Attenuanti generiche: i limiti del ricorso in Cassazione
Le attenuanti generiche rappresentano uno strumento fondamentale a disposizione del giudice per adeguare la pena alla specifica situazione personale dell’imputato e ai fatti del reato. Tuttavia, la loro concessione o il loro diniego è frutto di una valutazione discrezionale. Una recente ordinanza della Corte di Cassazione chiarisce i limiti entro cui questa valutazione può essere contestata in sede di legittimità, stabilendo un principio chiaro: se la motivazione del giudice è logica e coerente, non è possibile un riesame.
I Fatti del Processo
Il caso trae origine da una condanna per tentato furto in abitazione in concorso, pronunciata prima dal Tribunale e successivamente confermata dalla Corte d’Appello. All’imputata era stata inflitta una pena di sei mesi di reclusione e una multa. La difesa, non condividendo la decisione dei giudici di merito, ha deciso di presentare ricorso alla Corte di Cassazione.

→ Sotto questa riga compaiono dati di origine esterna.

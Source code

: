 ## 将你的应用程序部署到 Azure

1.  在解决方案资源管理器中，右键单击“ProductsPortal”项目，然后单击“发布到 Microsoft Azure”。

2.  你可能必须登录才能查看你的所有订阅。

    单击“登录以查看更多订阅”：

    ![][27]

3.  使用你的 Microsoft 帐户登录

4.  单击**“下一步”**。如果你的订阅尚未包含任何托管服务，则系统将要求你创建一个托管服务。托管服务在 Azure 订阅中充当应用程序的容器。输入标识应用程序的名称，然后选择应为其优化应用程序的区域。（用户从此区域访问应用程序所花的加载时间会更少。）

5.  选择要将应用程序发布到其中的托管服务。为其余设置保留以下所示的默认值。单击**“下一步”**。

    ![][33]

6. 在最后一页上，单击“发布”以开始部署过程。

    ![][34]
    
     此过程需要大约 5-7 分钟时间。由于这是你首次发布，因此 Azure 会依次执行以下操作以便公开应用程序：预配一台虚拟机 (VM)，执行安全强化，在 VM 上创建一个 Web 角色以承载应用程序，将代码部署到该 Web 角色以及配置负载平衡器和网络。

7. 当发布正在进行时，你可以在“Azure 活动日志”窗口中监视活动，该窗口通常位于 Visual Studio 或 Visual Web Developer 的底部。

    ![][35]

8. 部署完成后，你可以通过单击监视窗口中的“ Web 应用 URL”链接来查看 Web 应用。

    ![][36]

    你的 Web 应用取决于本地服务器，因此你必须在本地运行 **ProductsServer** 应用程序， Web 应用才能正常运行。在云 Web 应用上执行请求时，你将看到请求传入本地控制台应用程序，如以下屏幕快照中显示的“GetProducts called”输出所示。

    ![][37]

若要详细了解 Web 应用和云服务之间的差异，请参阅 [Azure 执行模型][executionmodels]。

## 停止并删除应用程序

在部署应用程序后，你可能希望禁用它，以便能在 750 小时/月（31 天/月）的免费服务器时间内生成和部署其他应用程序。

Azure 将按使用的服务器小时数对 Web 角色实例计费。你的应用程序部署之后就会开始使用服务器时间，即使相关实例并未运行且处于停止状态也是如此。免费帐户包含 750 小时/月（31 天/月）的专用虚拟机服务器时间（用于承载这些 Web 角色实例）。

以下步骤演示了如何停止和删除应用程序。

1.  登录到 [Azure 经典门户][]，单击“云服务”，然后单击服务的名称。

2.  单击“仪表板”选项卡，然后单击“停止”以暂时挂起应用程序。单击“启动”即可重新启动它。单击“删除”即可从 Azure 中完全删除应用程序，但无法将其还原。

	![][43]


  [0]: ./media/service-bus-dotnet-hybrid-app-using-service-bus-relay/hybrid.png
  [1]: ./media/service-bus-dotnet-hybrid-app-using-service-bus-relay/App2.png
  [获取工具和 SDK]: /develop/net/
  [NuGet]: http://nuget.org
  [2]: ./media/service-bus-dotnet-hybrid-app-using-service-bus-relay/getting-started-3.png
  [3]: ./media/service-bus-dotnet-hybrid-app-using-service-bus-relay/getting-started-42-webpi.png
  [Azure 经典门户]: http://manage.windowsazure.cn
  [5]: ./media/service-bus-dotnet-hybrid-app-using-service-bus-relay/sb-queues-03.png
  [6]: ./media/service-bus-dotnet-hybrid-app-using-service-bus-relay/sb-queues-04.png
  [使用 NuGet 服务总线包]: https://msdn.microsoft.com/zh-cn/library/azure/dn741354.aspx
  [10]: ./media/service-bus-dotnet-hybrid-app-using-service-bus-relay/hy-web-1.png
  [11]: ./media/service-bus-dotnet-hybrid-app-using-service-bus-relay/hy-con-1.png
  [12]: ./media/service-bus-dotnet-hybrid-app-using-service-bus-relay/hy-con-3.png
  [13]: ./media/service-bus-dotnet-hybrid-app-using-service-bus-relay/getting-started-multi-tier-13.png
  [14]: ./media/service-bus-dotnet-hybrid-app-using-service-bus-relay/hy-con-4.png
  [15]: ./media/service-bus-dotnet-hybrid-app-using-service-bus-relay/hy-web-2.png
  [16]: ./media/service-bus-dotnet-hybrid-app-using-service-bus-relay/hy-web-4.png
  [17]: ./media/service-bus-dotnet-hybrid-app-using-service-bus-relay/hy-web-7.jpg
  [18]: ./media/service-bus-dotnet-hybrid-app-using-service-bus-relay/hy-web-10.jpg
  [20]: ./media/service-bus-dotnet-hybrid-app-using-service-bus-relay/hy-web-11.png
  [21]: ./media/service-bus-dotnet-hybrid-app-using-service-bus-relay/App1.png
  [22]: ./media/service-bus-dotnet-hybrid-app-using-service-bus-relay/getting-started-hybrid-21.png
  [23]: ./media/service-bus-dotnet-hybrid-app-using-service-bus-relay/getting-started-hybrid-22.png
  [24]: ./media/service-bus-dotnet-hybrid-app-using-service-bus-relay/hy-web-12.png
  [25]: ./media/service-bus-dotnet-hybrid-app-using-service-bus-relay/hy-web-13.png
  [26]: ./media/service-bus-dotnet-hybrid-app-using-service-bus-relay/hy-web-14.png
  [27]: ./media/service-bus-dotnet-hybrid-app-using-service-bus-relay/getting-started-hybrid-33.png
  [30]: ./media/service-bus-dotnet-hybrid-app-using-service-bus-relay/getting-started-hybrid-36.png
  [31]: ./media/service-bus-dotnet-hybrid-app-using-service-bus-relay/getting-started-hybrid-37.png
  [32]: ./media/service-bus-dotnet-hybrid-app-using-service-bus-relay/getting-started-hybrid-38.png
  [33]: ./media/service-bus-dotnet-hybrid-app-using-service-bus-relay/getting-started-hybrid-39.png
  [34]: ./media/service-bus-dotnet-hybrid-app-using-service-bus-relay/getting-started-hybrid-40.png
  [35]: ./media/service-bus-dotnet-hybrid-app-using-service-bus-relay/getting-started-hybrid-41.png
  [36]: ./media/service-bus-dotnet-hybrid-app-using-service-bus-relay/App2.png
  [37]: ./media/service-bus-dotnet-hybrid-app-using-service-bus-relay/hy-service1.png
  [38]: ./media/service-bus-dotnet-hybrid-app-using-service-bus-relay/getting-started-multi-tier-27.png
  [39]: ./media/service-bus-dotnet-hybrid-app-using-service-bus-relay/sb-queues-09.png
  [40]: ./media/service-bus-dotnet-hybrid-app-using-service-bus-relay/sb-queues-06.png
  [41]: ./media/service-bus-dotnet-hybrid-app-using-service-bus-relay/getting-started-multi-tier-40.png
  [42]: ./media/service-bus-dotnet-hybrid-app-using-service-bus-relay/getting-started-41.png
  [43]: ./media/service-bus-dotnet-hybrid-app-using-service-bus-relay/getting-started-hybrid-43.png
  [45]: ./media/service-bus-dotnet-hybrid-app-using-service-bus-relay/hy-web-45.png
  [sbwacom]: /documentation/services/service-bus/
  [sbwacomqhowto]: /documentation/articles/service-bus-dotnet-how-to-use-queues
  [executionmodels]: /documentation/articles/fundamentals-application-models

L’unico Motivo di Ricorso: il mancato riconoscimento delle attenuanti generiche
L’imputata, tramite il proprio difensore, ha basato il suo ricorso su un unico motivo: la presunta mancanza di motivazione da parte della Corte d’Appello riguardo al mancato riconoscimento delle attenuanti generiche previste dall’art. 62-bis del codice penale. Secondo la difesa, i giudici non avrebbero adeguatamente spiegato le ragioni per cui tali circostanze favorevoli non sono state applicate nel calcolo della pena.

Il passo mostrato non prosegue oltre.